--- MATERIAL PROVIDED ---
*** Begin section ***
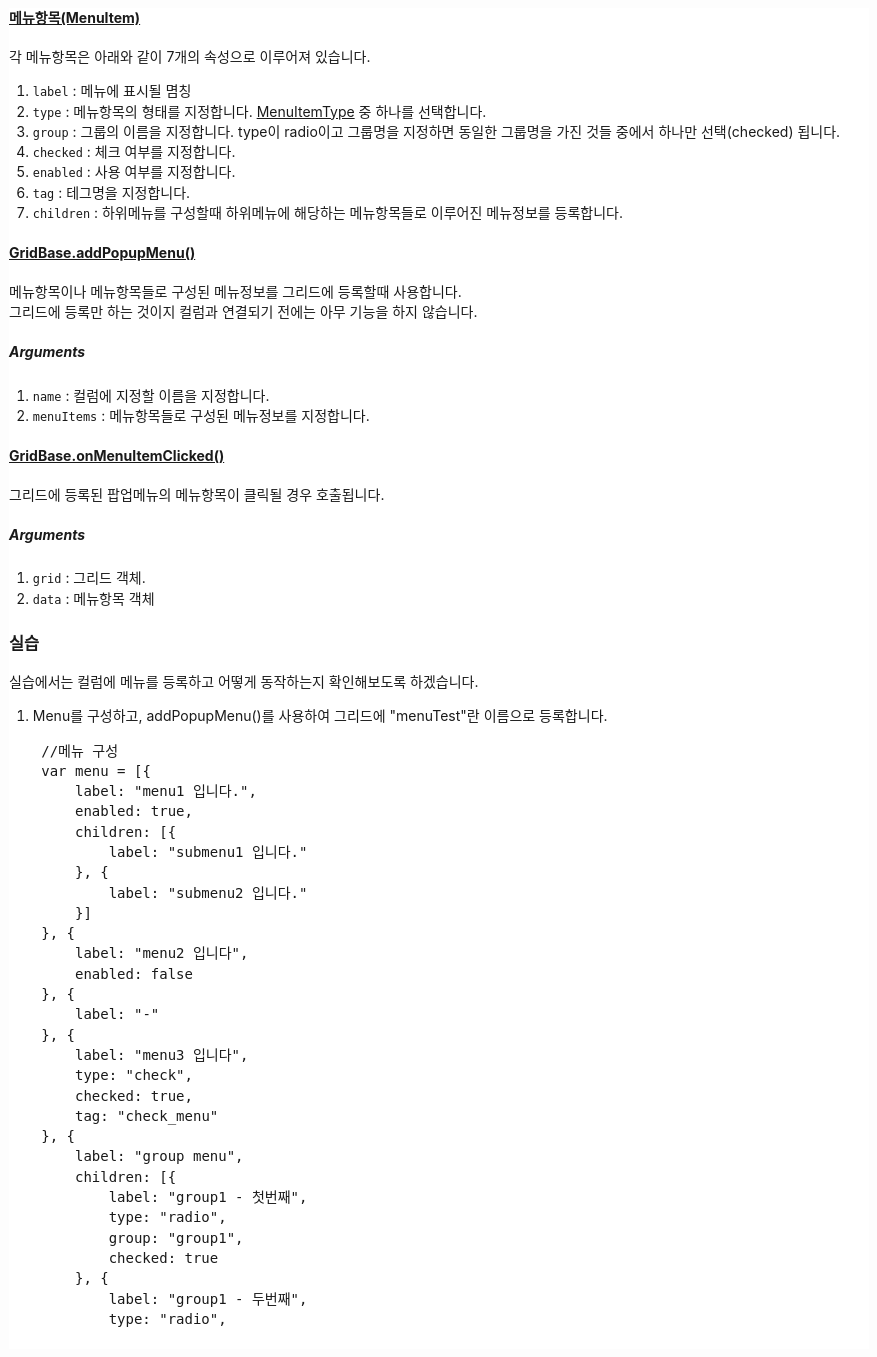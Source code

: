 #### [메뉴항목(MenuItem)](/api/types/MenuItem/)    
각 메뉴항목은 아래와 같이 7개의 속성으로 이루어져 있습니다.    

1. ```label``` : 메뉴에 표시될 몀칭   
2. ```type``` :  메뉴항목의 형태를 지정합니다. [MenuItemType](/api/types/MenuItemType/) 중 하나를 선택합니다.  
3. ```group``` : 그룹의 이름을 지정합니다. type이 radio이고 그룹명을 지정하면 동일한 그룹명을 가진 것들 중에서 하나만 선택(checked) 됩니다.  
4. ```checked``` : 체크 여부를 지정합니다.
5. ```enabled``` : 사용 여부를 지정합니다.
6. ```tag``` : 테그명을 지정합니다.
7. ```children``` : 하위메뉴를 구성할때 하위메뉴에 해당하는 메뉴항목들로 이루어진 메뉴정보를 등록합니다.  

#### [GridBase.addPopupMenu()](/api/GridBase/addPopupMenu/)  
메뉴항목이나 메뉴항목들로 구성된 메뉴정보를 그리드에 등록할때 사용합니다.  
그리드에 등록만 하는 것이지 컬럼과 연결되기 전에는 아무 기능을 하지 않습니다.     

##### Arguments

1. ```name``` : 컬럼에 지정할 이름을 지정합니다.
2. ```menuItems``` : 메뉴항목들로 구성된 메뉴정보를 지정합니다.

#### [GridBase.onMenuItemClicked()](/api/GridBase/onMenuItemClicked/)  
그리드에 등록된 팝업메뉴의 메뉴항목이 클릭될 경우 호출됩니다.     

##### Arguments

1. ```grid``` : 그리드 객체.
2. ```data``` : 메뉴항목 객체


### 실습

실습에서는 컬럼에 메뉴를 등록하고 어떻게 동작하는지 확인해보도록 하겠습니다.

1. Menu를 구성하고, addPopupMenu()를 사용하여 그리드에 "menuTest"란 이름으로 등록합니다.

    <pre class="prettyprint">
    //메뉴 구성    
    var menu = [{
        label: "menu1 입니다.",
        enabled: true,
        children: [{
            label: "submenu1 입니다."
        }, {
            label: "submenu2 입니다."
        }]
    }, {
        label: "menu2 입니다",
        enabled: false
    }, {
        label: "-"
    }, {
        label: "menu3 입니다",
        type: "check",
        checked: true,
        tag: "check_menu"
    }, {
        label: "group menu",
        children: [{
            label: "group1 - 첫번째",
            type: "radio",
            group: "group1",
            checked: true
        }, {
            label: "group1 - 두번째",
            type: "radio",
*** End section ***
--- PROMPT ---
Your reply should hold all the lines from the listing above in which "addPopupMenu" appears.

--- OUTPUT BELOW ---
#### [GridBase.addPopupMenu()](/api/GridBase/addPopupMenu/)  
1. Menu를 구성하고, addPopupMenu()를 사용하여 그리드에 "menuTest"란 이름으로 등록합니다.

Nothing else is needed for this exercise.